Anything merged into the branch bramble will be automatically deployed to staging. To deploy to production, push changes to the production branch.

The Basics

Filing a bug

Check the Troubleshooting Page for common issues with installing & launching Brackets, using Live Preview, etc.

For bugs be sure to search existing issues first. Include steps to consistently reproduce the problem, actual vs. expected results, and your OS and Brackets version number. Disable all extensions to verify the issue is a core Brackets bug. Read more guidelines for filing good bugs...

For feature requests please first check our feature backlog to see if it's already there. You can upvote features you'd like to see.

Submitting a pull request

Before you start coding, post to the brackets-dev Google group or the #brackets IRC channel on freenode about what you're thinking of working on, so you can get early feedback. We don't want you to do tons of work and then have to rewrite half of it!

For more on what's expected in a good pull request, see Contributing Code below.

Ways to Contribute

There are many ways you can contribute to the Brackets project:

Where Do I Start?

To start editing the Brackets code, read How to Hack on Brackets.
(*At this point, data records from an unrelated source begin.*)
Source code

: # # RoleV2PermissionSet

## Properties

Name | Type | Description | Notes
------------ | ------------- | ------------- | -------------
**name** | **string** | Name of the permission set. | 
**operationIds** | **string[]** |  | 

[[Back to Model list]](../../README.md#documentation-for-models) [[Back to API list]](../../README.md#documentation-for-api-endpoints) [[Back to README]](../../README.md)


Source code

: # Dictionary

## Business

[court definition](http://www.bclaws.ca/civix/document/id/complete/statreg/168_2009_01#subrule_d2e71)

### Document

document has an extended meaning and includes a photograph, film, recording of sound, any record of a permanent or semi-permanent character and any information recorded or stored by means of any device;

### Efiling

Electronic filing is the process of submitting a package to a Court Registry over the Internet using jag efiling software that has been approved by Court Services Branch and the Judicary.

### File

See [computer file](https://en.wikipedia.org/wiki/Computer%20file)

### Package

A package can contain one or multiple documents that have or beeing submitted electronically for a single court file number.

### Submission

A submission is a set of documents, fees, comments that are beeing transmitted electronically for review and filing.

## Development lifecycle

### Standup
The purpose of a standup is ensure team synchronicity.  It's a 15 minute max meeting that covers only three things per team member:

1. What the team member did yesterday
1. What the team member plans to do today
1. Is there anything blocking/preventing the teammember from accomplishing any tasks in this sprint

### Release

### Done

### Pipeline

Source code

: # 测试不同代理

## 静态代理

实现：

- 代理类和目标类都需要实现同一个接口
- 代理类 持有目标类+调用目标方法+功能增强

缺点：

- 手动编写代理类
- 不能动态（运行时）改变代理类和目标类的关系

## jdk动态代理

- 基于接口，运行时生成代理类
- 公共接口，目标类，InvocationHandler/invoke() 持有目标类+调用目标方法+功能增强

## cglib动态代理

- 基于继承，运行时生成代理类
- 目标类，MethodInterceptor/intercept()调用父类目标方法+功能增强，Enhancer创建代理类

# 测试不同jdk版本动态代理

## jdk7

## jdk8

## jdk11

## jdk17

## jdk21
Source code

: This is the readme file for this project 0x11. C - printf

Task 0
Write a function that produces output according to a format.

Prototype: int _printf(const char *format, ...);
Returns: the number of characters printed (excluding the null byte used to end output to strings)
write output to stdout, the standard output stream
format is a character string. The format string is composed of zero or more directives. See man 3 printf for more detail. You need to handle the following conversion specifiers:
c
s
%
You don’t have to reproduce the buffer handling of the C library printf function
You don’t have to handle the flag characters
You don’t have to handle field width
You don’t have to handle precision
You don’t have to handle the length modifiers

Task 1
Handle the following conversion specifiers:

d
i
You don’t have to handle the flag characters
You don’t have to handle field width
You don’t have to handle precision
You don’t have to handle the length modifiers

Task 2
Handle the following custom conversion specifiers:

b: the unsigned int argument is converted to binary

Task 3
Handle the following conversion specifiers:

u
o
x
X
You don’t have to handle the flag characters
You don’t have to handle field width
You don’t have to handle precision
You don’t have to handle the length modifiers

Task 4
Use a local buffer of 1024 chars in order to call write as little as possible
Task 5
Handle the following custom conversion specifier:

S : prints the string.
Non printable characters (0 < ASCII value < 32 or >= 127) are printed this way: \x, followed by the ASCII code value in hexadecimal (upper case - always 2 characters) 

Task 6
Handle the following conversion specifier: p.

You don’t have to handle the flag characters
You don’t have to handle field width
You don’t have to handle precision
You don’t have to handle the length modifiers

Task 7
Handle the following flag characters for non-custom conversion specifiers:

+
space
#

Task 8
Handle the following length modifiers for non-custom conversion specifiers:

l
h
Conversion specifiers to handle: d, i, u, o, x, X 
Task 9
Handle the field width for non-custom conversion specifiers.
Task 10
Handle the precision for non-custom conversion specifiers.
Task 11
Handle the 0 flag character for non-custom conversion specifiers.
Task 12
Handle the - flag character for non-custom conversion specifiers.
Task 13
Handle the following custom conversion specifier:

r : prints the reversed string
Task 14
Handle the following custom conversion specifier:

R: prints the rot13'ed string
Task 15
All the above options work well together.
To create your first Brackets extension, check out How to Write Extensions.

Here are some ideas:

  • Starter bugs can provide a good intro to the Brackets code.
  • Extension ideas are feature requests that we think would be best implemented as an add-on; it's up to the Brackets community to write them!
  • Starter features are a bit larger in scope. Be sure to discuss these in the newsgroup before starting. (To see starter features, click Filter Cards on the right and then click the green "Starter Feature" label).

Once you're ready to start coding, see the next section, Contributing Code.

I'm new to JavaScript. How can I contribute to Brackets? Brackets is a lot more complicated than the average website that uses JS. Better to start on some JS tutorials (like Codecademy's or MDN's) and contribute in some of the other ways listed above. Testing is a great way to start thinking like a programmer before you've learned to code!

Contributing Code

To get started editing the Brackets code, read How to Hack on Brackets.

Before submitting any pull request, please make sure to:

  1. Discuss any major changes or questions beforehand in the brackets-dev newsgroup.
  2. Consider whether your change would be better as an optional extension. Brackets is lightweight and tightly focused - but highly extensible.
  3. Follow the Pull Request Checklist to ensure a good-quality pull request.
  4. Sign the Brackets Contributor License Agreement (we cannot merge before this).

High quality code and a top-notch user experience are very important in Brackets, and we carefully review pull requests to keep it that way. The better you follow the guidelines above, the more likely we are to accept your pull request - and the faster the code review will go.

The Code Review Process

Brackets committers are responsible for reviewing all pull requests, providing feedback, and ultimately merging good code into master. The review process ensures all code is high quality, maintainable, and well documented.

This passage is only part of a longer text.